Each record below should be set down exactly.

··· Study material ···

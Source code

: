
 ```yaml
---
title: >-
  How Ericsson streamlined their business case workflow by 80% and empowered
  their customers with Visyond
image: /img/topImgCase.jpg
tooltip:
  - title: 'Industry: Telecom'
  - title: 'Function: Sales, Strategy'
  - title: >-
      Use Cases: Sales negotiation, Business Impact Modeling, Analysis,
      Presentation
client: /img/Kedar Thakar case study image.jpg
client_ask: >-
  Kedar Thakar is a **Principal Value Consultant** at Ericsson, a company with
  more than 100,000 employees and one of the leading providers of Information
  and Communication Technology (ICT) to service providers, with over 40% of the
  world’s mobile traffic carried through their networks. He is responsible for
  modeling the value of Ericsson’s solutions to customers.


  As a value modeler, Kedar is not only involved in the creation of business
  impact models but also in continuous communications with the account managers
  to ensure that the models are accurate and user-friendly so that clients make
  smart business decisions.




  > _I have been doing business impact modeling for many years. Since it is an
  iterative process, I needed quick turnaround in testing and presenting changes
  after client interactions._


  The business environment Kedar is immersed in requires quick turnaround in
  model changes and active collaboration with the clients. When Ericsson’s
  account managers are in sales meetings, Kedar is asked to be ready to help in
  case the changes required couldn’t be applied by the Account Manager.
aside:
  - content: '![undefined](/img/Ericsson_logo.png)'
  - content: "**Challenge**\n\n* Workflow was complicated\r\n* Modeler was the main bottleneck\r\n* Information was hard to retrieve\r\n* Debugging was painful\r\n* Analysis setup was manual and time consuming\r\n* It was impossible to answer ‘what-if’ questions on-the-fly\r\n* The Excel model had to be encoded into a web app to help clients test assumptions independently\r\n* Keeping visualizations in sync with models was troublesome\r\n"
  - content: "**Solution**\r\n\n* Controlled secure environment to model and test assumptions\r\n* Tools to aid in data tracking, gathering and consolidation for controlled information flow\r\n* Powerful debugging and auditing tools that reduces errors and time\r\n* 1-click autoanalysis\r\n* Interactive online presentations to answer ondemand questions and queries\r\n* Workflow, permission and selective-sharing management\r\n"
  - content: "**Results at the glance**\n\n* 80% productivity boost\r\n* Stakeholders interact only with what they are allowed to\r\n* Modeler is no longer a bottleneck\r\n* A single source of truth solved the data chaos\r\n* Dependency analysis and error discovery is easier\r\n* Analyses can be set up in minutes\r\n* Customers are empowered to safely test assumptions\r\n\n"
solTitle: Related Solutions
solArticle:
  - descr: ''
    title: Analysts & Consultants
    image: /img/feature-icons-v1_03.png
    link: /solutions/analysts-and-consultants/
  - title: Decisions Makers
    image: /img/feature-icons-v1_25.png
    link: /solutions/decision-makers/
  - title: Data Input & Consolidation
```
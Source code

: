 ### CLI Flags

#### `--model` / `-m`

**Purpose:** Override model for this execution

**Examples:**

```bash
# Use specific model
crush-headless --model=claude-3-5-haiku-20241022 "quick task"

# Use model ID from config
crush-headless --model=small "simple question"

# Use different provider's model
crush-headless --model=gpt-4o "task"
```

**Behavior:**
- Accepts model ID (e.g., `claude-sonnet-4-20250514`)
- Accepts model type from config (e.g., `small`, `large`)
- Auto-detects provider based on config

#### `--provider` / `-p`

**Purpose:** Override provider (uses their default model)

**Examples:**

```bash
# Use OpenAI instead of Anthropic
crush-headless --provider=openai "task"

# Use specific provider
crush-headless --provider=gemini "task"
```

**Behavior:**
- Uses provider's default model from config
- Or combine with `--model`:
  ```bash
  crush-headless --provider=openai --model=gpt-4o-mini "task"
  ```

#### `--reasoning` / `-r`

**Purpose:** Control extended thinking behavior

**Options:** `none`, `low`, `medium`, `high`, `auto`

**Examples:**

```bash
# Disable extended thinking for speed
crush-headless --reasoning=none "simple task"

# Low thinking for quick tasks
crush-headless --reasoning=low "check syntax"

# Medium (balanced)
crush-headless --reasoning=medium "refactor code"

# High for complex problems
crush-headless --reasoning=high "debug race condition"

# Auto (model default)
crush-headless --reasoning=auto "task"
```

···

→ **Exercise result**
Source code

:
 ```yaml
---
title: >-
  How Ericsson streamlined their business case workflow by 80% and empowered
  their customers with Visyond
image: /img/topImgCase.jpg
tooltip:
  - title: 'Industry: Telecom'
  - title: 'Function: Sales, Strategy'
  - title: >-
      Use Cases: Sales negotiation, Business Impact Modeling, Analysis,
      Presentation
client: /img/Kedar Thakar case study image.jpg
client_ask: >-
  Kedar Thakar is a **Principal Value Consultant** at Ericsson, a company with
  more than 100,000 employees and one of the leading providers of Information
  and Communication Technology (ICT) to service providers, with over 40% of the
  world’s mobile traffic carried through their networks. He is responsible for
  modeling the value of Ericsson’s solutions to customers.


  As a value modeler, Kedar is not only involved in the creation of business
  impact models but also in continuous communications with the account managers
  to ensure that the models are accurate and user-friendly so that clients make
  smart business decisions.




  > _I have been doing business impact modeling for many years. Since it is an
  iterative process, I needed quick turnaround in testing and presenting changes
  after client interactions._


  The business environment Kedar is immersed in requires quick turnaround in
  model changes and active collaboration with the clients. When Ericsson’s
  account managers are in sales meetings, Kedar is asked to be ready to help in
  case the changes required couldn’t be applied by the Account Manager.
aside:
  - content: '![undefined](/img/Ericsson_logo.png)'
  - content: "**Challenge**\n\n* Workflow was complicated\r\n* Modeler was the main bottleneck\r\n* Information was hard to retrieve\r\n* Debugging was painful\r\n* Analysis setup was manual and time consuming\r\n* It was impossible to answer ‘what-if’ questions on-the-fly\r\n* The Excel model had to be encoded into a web app to help clients test assumptions independently\r\n* Keeping visualizations in sync with models was troublesome\r\n"
  - content: "**Solution**\r\n\n* Controlled secure environment to model and test assumptions\r\n* Tools to aid in data tracking, gathering and consolidation for controlled information flow\r\n* Powerful debugging and auditing tools that reduces errors and time\r\n* 1-click autoanalysis\r\n* Interactive online presentations to answer ondemand questions and queries\r\n* Workflow, permission and selective-sharing management\r\n"
  - content: "**Results at the glance**\n\n* 80% productivity boost\r\n* Stakeholders interact only with what they are allowed to\r\n* Modeler is no longer a bottleneck\r\n* A single source of truth solved the data chaos\r\n* Dependency analysis and error discovery is easier\r\n* Analyses can be set up in minutes\r\n* Customers are empowered to safely test assumptions\r\n\n"
solTitle: Related Solutions
solArticle:
  - descr: ''
    title: Analysts & Consultants
    image: /img/feature-icons-v1_03.png
    link: /solutions/analysts-and-consultants/
  - title: Decisions Makers
    image: /img/feature-icons-v1_25.png
    link: /solutions/decision-makers/
  - title: Data Input & Consolidation
```
Source code

: ### CLI Flags

#### `--model` / `-m`

**Purpose:** Override model for this execution

**Examples:**

```bash
# Use specific model
crush-headless --model=claude-3-5-haiku-20241022 "quick task"

# Use model ID from config
crush-headless --model=small "simple question"

# Use different provider's model
crush-headless --model=gpt-4o "task"
```

**Behavior:**
- Accepts model ID (e.g., `claude-sonnet-4-20250514`)
- Accepts model type from config (e.g., `small`, `large`)
- Auto-detects provider based on config

#### `--provider` / `-p`

**Purpose:** Override provider (uses their default model)

**Examples:**

```bash
# Use OpenAI instead of Anthropic
crush-headless --provider=openai "task"

# Use specific provider
crush-headless --provider=gemini "task"
```

**Behavior:**
- Uses provider's default model from config
- Or combine with `--model`:
  ```bash
  crush-headless --provider=openai --model=gpt-4o-mini "task"
  ```

#### `--reasoning` / `-r`

**Purpose:** Control extended thinking behavior

**Options:** `none`, `low`, `medium`, `high`, `auto`

**Examples:**

```bash
# Disable extended thinking for speed
crush-headless --reasoning=none "simple task"

# Low thinking for quick tasks
crush-headless --reasoning=low "check syntax"

# Medium (balanced)
crush-headless --reasoning=medium "refactor code"

# High for complex problems
crush-headless --reasoning=high "debug race condition"

# Auto (model default)
crush-headless --reasoning=auto "task"
```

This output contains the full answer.